Sesin hala kulaklarımda ve hala naneli bir tat var ağzımda. Son zamanlarda hep parçalı bulutlu bir gece geçiriyorum. Ay’ı bir görüyorum bir kayboluyor. Işık med-cezirleri yaşıyorum. Yokluk ve varlık gibi. Artık çaydanlığın kaynerken çıkardığı tiz sesten bile korkar oldum. Çünkü evde hep karanlıkta oturuyorum.
İlk defa göbek deliğini gördüğüm o Kadıköy istimbotun da öpmüştüm seni. Güldüğünde yanağında çıkan çukurluklara dolmak istemiştim. Adı neydi onların? Sevgili çukuru mu? Evet oydu işte, ilk onları öpmüştüm. Sonra dudaklarını. Birbirimize mi yapışmıştık? Sıcak mıydı? Burnumu sana dayayıp ölümüne koklamıştım.
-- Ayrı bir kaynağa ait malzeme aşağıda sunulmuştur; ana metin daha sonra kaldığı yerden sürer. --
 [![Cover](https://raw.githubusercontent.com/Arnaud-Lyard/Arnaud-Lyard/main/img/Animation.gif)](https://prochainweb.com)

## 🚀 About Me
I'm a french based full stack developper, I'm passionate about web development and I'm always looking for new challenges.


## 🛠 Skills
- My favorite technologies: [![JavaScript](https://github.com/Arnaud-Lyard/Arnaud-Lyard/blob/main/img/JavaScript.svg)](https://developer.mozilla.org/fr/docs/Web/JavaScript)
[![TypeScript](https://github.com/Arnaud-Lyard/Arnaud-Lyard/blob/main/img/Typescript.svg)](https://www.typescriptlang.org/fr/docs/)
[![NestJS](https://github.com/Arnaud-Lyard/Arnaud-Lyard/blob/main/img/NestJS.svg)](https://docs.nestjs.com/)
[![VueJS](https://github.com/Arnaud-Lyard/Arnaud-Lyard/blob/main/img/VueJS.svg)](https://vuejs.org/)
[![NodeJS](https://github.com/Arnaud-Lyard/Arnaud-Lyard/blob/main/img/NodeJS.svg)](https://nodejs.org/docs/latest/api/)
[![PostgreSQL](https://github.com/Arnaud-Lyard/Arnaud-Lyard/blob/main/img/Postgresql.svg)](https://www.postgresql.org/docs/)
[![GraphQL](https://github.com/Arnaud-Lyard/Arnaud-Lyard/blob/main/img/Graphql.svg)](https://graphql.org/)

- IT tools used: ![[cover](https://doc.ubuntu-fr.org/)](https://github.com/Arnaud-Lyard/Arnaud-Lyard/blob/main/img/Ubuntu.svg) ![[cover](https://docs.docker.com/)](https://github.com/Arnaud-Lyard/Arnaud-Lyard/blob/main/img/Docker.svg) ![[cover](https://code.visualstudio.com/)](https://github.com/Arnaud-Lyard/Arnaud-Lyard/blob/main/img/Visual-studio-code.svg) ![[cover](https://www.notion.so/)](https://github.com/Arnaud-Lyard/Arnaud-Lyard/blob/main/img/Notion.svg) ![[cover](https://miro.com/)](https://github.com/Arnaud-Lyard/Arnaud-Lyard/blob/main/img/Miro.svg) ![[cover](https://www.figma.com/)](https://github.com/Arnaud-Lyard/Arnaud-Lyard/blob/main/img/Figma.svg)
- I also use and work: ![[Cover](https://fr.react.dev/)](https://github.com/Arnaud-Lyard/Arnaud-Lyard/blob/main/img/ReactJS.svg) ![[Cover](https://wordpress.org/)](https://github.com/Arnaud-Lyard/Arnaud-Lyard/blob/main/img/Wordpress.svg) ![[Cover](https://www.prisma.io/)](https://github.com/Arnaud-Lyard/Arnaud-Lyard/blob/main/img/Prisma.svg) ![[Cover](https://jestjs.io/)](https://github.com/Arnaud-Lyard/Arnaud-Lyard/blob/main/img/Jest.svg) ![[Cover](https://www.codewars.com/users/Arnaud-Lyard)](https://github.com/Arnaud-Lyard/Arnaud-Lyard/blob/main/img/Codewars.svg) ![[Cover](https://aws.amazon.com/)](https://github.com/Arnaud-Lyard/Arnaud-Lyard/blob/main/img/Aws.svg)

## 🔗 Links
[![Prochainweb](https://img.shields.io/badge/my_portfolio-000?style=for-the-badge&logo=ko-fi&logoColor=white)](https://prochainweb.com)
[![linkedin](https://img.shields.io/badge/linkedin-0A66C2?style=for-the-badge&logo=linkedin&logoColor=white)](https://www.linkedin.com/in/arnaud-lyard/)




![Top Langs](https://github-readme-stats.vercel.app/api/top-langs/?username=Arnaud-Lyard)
Çok susamıştım.
-Ne sarhoş ne de ayık bir hal varya, işte en güzeli öyle yaşamak diyorum sana anlamıyor musun?
- Sen delisin?
- Neden?
- Çünkü aynı şeyleri yapıp farklı sonuçlar bekliyorsun.
- Kötü mü?
- Bilmem öyle gibi, değil mi?
- Yapma allahaşkına! Neresi kötü. En azından gerçekliğe verilecek bir cevabım var benim. En keyif veren yeri de ne biliyor musun? Bunu benden başkası bilmiyor. Sen ruhuna ve egolarına gereğinden fazla değer veriyorsun ve bu yüzden beni anlayamıyorsun. Zamanı gelmedi mi ruhunun buhranlarını berteraf etmenin?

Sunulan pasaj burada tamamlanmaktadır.